Un indù, in un certo senso, è un individuo che accetta come autorevole la guida religiosa delle scritture vediche e che si sforza di vivere in conformità con il Dharma, le leggi divine di Dio rivelate nelle scritture vediche.

[Giudizio della Corte Suprema: "Quando pensiamo alla religione indù, troviamo difficile, se non impossibile, definire la religione indù o addirittura descriverla adeguatamente con precisione. A differenza di altre religioni nel mondo, la religione indù non rivendica nessuno profeta, non adora nessun dio, non si abbona a nessun dogma, non crede in nessun concetto filosofico, non segue alcun insieme di riti o spettacoli religiosi, infatti, non sembra soddisfare le strette caratteristiche tradizionali di qualsiasi religione o credo. Può essere ampiamente descritto come un modo di vivere e niente di più.

In ancora un altro giudizio affermava: "È una questione di conoscenza comune che l'induismo abbraccia dentro di sé così tante diverse forme di credenze, fedi, pratiche e adorazioni che è difficile definire con precisione il termine" indù "."]

Che dire di Hindutva?

Hindutva è una parola resa popolare - forse anche coniata - da Veer Savarkar come nel suo trattato del 1923, Hindutva - Who is a Hindu. Mentre Vivekananda era un progetto religioso per difendere l'induismo dall'assalto teologico cristiano, quello di Savarkar era un progetto puramente politico. Lui stesso era di natura agnostica. In Hindutva, una persona si qualifica come indù, solo quando considera l'India la sua patria e la sua terra santa [una definizione che escludeva molti cristiani e musulmani, che considerano la Palestina come terra santa.] Mentre l'indù di Savarkar contava buddisti e Jain come indù, gli Swami consideravano loro come religioni separate.

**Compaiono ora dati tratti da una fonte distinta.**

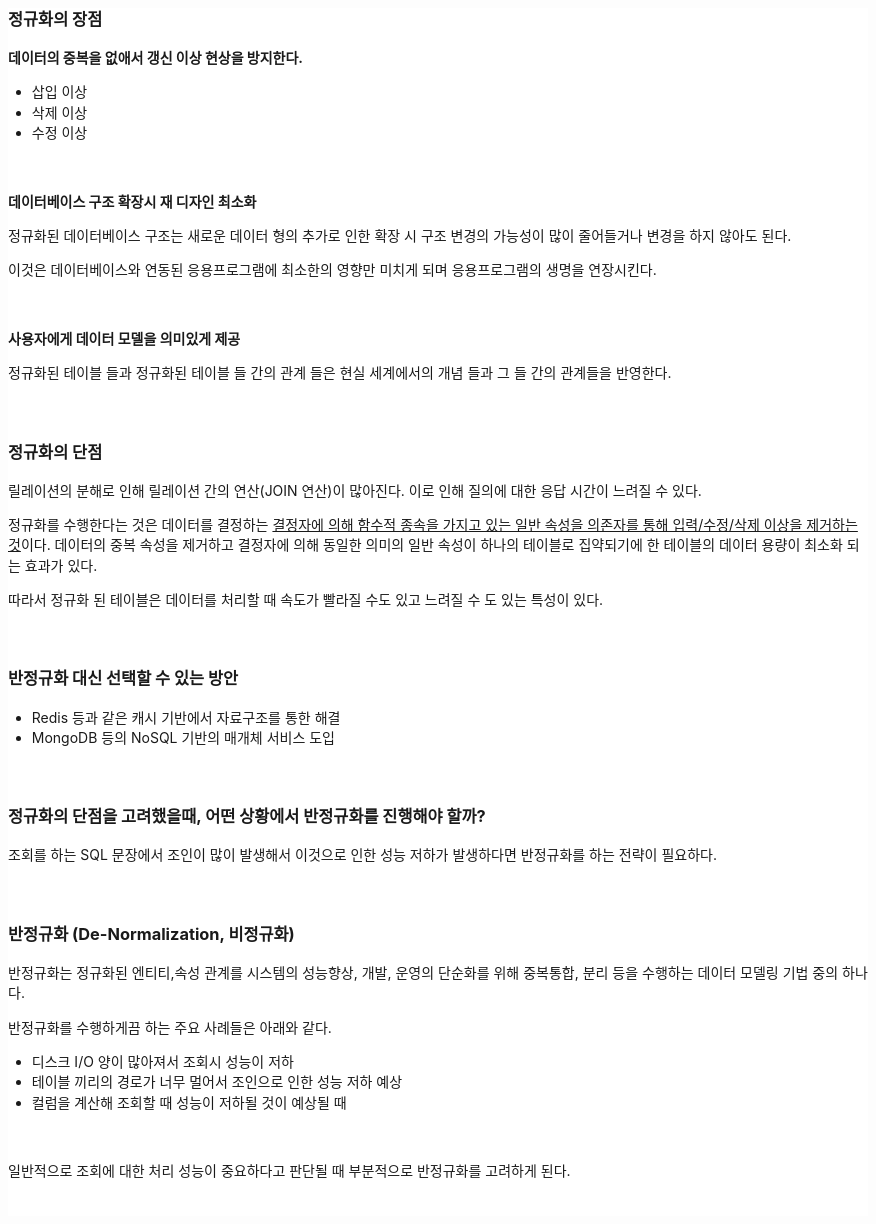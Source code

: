 
### 정규화의 장점

**데이터의 중복을 없애서 갱신 이상 현상을 방지한다.**<br>

- 삽입 이상
- 삭제 이상
- 수정 이상



<br>

**데이터베이스 구조 확장시 재 디자인 최소화**<br>

정규화된 데이터베이스 구조는 새로운 데이터 형의 추가로 인한 확장 시 구조 변경의 가능성이 많이 줄어들거나 변경을 하지 않아도 된다.

이것은 데이터베이스와 연동된 응용프로그램에 최소한의 영향만 미치게 되며 응용프로그램의 생명을 연장시킨다.

<br>



**사용자에게 데이터 모델을 의미있게 제공**<br>

정규화된 테이블 들과 정규화된 테이블 들 간의 관계 들은 현실 세계에서의 개념 들과 그 들 간의 관계들을 반영한다.<br>

<br>



### 정규화의 단점

릴레이션의 분해로 인해 릴레이션 간의 연산(JOIN 연산)이 많아진다. 이로 인해 질의에 대한 응답 시간이 느려질 수 있다.<br>

정규화를 수행한다는 것은 데이터를 결정하는 <u>결정자에 의해 함수적 종속을 가지고 있는 일반 속성을 의존자를 통해 입력/수정/삭제 이상을 제거하는 것</u>이다. 데이터의 중복 속성을 제거하고 결정자에 의해 동일한 의미의 일반 속성이 하나의 테이블로 집약되기에 한 테이블의 데이터 용량이 최소화 되는 효과가 있다.<br>

따라서 정규화 된 테이블은 데이터를 처리할 때 속도가 빨라질 수도 있고 느려질 수 도 있는 특성이 있다.<br>

<br>



### 반정규화 대신 선택할 수 있는 방안

- Redis 등과 같은 캐시 기반에서 자료구조를 통한 해결
- MongoDB 등의 NoSQL 기반의 매개체 서비스 도입

<br>



### 정규화의 단점을 고려했을때, 어떤 상황에서 반정규화를 진행해야 할까?

조회를 하는 SQL 문장에서 조인이 많이 발생해서 이것으로 인한 성능 저하가 발생하다면 반정규화를 하는 전략이 필요하다.<br>

<br>



### 반정규화 (De-Normalization, 비정규화)

반정규화는 정규화된 엔티티,속성 관계를 시스템의 성능향상, 개발, 운영의 단순화를 위해 중복통합, 분리 등을 수행하는 데이터 모델링 기법 중의 하나다.<br>

반정규화를 수행하게끔 하는 주요 사례들은 아래와 같다.

- 디스크 I/O 양이 많아져서 조회시 성능이 저하
- 테이블 끼리의 경로가 너무 멀어서 조인으로 인한 성능 저하 예상
- 컬럼을 계산해 조회할 때 성능이 저하될 것이 예상될 때

<br>



일반적으로 조회에 대한 처리 성능이 중요하다고 판단될 때 부분적으로 반정규화를 고려하게 된다.<br>

<br>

Sì Hindutva è sradicato dalla parola Hindu, ma non è affatto correlato ad esso come la gente crede. Né dovrebbe essere considerato come una denominazione religiosa che stanno attualmente facendo i partiti politici.

Tutto ciò che significa è "il modo di vivere del popolo indiano e della cultura o dell'etica indiana", e in nessun modo una pozione anti-minoranza o anti-musulmana.

PS: infatti Hindutva dovrebbe essere usato come sicurezza da tutte le minoranze nel paese, in particolare i musulmani, perché Hindutva non vede mai un superiore indù di un musulmano, o per questo motivo anche altre religioni, o non ha proclamato la superiorità di nessuna religione rispetto a un'altra. La propaganda comunitaria delle diverse parti ha portato la parola Hindutva a essere vista come un meccanismo comune e non secolare usato da alcune parti. E questo ha anche portato Hindutva ad essere incorporato nella mente e nel linguaggio di alcuni opinion leader, leader, politici e, soprattutto, i giovani.

Con crescente inclinazione e fascino verso l'occidentalizzazione, se qualche partito si basa su Hindutva, allora cosa c'è che non va, in effetti è positivo che almeno stiano cercando di preservare ciò che resta della nostra cultura e noi indiani, indipendentemente dalla religione che predichiamo e a quale casta apparteniamo.